EXTRACTED DATA:
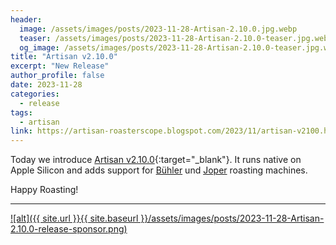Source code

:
 ```yaml
---
header:
  image: /assets/images/posts/2023-11-28-Artisan-2.10.0.jpg.webp
  teaser: /assets/images/posts/2023-11-28-Artisan-2.10.0-teaser.jpg.webp
  og_image: /assets/images/posts/2023-11-28-Artisan-2.10.0-teaser.jpg.webp
title: "Artisan v2.10.0"
excerpt: "New Release"
author_profile: false
date: 2023-11-28
categories:
  - release
tags:
  - artisan
link: https://artisan-roasterscope.blogspot.com/2023/11/artisan-v2100.html
---
```


Today we introduce [Artisan v2.10.0](https://artisan-roasterscope.blogspot.com/2023/11/artisan-v2100.html){:target="_blank"}. It runs native on Apple Silicon and adds support for [Bühler](https://www.buhlergroup.com/global/de/products/roastmaster_coffeeroaster.html) und [Joper](https://joper-roasters.com/) roasting machines. 


Happy Roasting!

---

<a target="_blank" href="https://www.paoloscimone.com/">
![alt]({{ site.url }}{{ site.baseurl }}/assets/images/posts/2023-11-28-Artisan-2.10.0-release-sponsor.png)</a>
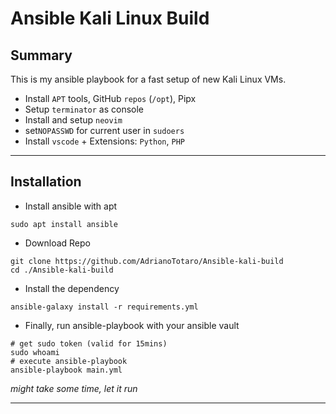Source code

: # Ansible Kali Linux Build

## Summary

This is my ansible playbook for a fast setup of new Kali Linux VMs.
- Install `APT` tools, GitHub `repos` (`/opt`), Pipx
- Setup `terminator` as console
- Install and setup `neovim`
- set`NOPASSWD` for current user in `sudoers`
- Install `vscode` + Extensions: `Python`, `PHP`

---

## Installation

- Install ansible with apt
```shell
sudo apt install ansible
```

- Download Repo
```shell
git clone https://github.com/AdrianoTotaro/Ansible-kali-build
cd ./Ansible-kali-build
```

- Install the dependency
```shell
ansible-galaxy install -r requirements.yml
```

- Finally, run ansible-playbook with your ansible vault
```shell
# get sudo token (valid for 15mins)
sudo whoami
# execute ansible-playbook
ansible-playbook main.yml 
```
_might take some time, let it run_

---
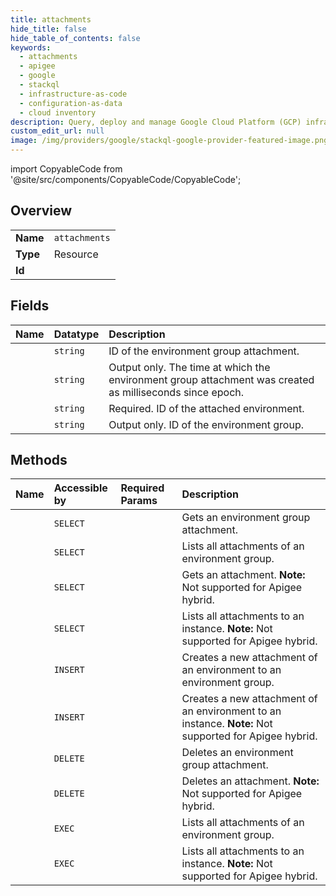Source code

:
 ```yaml
---
title: attachments
hide_title: false
hide_table_of_contents: false
keywords:
  - attachments
  - apigee
  - google    
  - stackql
  - infrastructure-as-code
  - configuration-as-data
  - cloud inventory
description: Query, deploy and manage Google Cloud Platform (GCP) infrastructure and resources using SQL
custom_edit_url: null
image: /img/providers/google/stackql-google-provider-featured-image.png
---
```


import CopyableCode from '@site/src/components/CopyableCode/CopyableCode';




## Overview
<table><tbody>
<tr><td><b>Name</b></td><td><code>attachments</code></td></tr>
<tr><td><b>Type</b></td><td>Resource</td></tr>
<tr><td><b>Id</b></td><td><CopyableCode code="apigee.attachments" /></td></tr>
</tbody></table>

## Fields
| Name | Datatype | Description |
|:-----|:---------|:------------|
| <CopyableCode code="name" /> | `string` | ID of the environment group attachment. |
| <CopyableCode code="createdAt" /> | `string` | Output only. The time at which the environment group attachment was created as milliseconds since epoch. |
| <CopyableCode code="environment" /> | `string` | Required. ID of the attached environment. |
| <CopyableCode code="environmentGroupId" /> | `string` | Output only. ID of the environment group. |
## Methods
| Name | Accessible by | Required Params | Description |
|:-----|:--------------|:----------------|:------------|
| <CopyableCode code="organizations_envgroups_attachments_get" /> | `SELECT` | <CopyableCode code="attachmentsId, envgroupsId, organizationsId" /> | Gets an environment group attachment. |
| <CopyableCode code="organizations_envgroups_attachments_list" /> | `SELECT` | <CopyableCode code="envgroupsId, organizationsId" /> | Lists all attachments of an environment group. |
| <CopyableCode code="organizations_instances_attachments_get" /> | `SELECT` | <CopyableCode code="attachmentsId, instancesId, organizationsId" /> | Gets an attachment. **Note:** Not supported for Apigee hybrid. |
| <CopyableCode code="organizations_instances_attachments_list" /> | `SELECT` | <CopyableCode code="instancesId, organizationsId" /> | Lists all attachments to an instance. **Note:** Not supported for Apigee hybrid. |
| <CopyableCode code="organizations_envgroups_attachments_create" /> | `INSERT` | <CopyableCode code="envgroupsId, organizationsId" /> | Creates a new attachment of an environment to an environment group. |
| <CopyableCode code="organizations_instances_attachments_create" /> | `INSERT` | <CopyableCode code="instancesId, organizationsId" /> | Creates a new attachment of an environment to an instance. **Note:** Not supported for Apigee hybrid. |
| <CopyableCode code="organizations_envgroups_attachments_delete" /> | `DELETE` | <CopyableCode code="attachmentsId, envgroupsId, organizationsId" /> | Deletes an environment group attachment. |
| <CopyableCode code="organizations_instances_attachments_delete" /> | `DELETE` | <CopyableCode code="attachmentsId, instancesId, organizationsId" /> | Deletes an attachment. **Note:** Not supported for Apigee hybrid. |
| <CopyableCode code="_organizations_envgroups_attachments_list" /> | `EXEC` | <CopyableCode code="envgroupsId, organizationsId" /> | Lists all attachments of an environment group. |
| <CopyableCode code="_organizations_instances_attachments_list" /> | `EXEC` | <CopyableCode code="instancesId, organizationsId" /> | Lists all attachments to an instance. **Note:** Not supported for Apigee hybrid. |
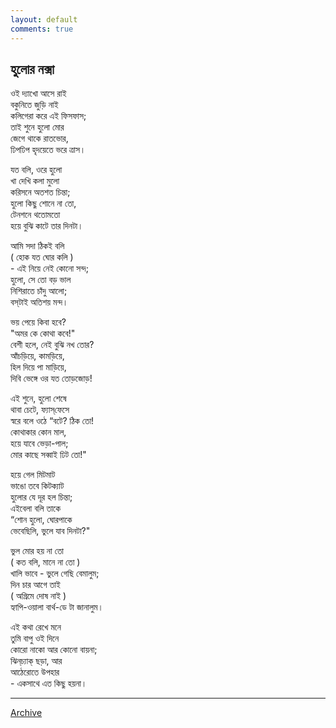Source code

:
 ```yaml
---
layout: default
comments: true
---
```


## হুলোর নক্সা

ওই দ্যাখো আসে রাই  
বকুনিতে জুড়ি নাই  
কলিগেরা করে এই ফিসফাস;  
তাই শুনে হুলো মোর  
জেগে থাকে রাতভোর,  
ঢিপঢিপ হৃদয়েতে ভরে ত্রাস।  

যত বলি, ওরে হুলো  
খা দেখি কলা মুলো   
করিসনে অতশত চিন্তা;  
হুলো কিছু শোনে না তো,  
টেনশনে থতোমতো   
হয়ে বুঝি কাটে তার দিনটা।   

আমি সদা ঠিকই বলি  
( হোক যত ঘোর কলি )  
\- এই নিয়ে নেই কোনো সন্দ;  
হুলো, সে তো বড় ভাল   
নিশিরাতে চাঁদু আলো;  
বস্‌টাই অতিশয় মন্দ।  

ভয় পেয়ে কিবা হবে?  
"অমর কে কোথা কবে!"  
বেশী হলে, নেই বুঝি নখ তোর?  
আঁচড়িয়ে, কামড়িয়ে,  
হিল দিয়ে পা মাড়িয়ে,  
দিবি ভেঙ্গে ওর যত তোড়জোড়!  

এই শুনে, হুলো শেষে  
থাবা চেটে, ফ্যাস্‌ফেসে  
স্বরে বলে ওঠে “বটে? ঠিক তো!  
কোথাকার কোন মাল,  
হয়ে যাবে ভেড়া-পাল;  
মোর কাছে সব্বাই ঢিট তো!"  

হয়ে গেল মিটমাট  
ভাঙো তবে কিটক্যাট  
হুলোর যে দূর হল চিন্তা;  
এইবেলা বলি তাকে  
“শোন হুলো, ঘোরপাকে  
ভেবেছিলি, ভুলে যাব দিনটা?"  

ভুল মোর হয় না তো  
( কত বলি, মানে না তো )  
খালি ভাবে - ভুলে গেছি বেমালুম;  
দিন চার আগে তাই  
( অগ্রিমে দোষ নাই )  
হ্যাপি-ওয়ালা বার্থ-ডে টা জানালুম।  

এই কথা রেখে মনে  
তুমি বাপু ওই দিনে  
কোরো নাকো আর কোনো বায়না;  
ঝিন্‌চ্যাক্‌ ছড়া, আর  
আঠেরোতে উপহার  
\- একসাথে এত কিছু হয়না।    

* * *

[Archive](../archive)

TASK: Using the data above, show each line where "Linux" occurs.

ANSWER BOX:
: # Ansible Kali Linux Build
This is my ansible playbook for a fast setup of new Kali Linux VMs.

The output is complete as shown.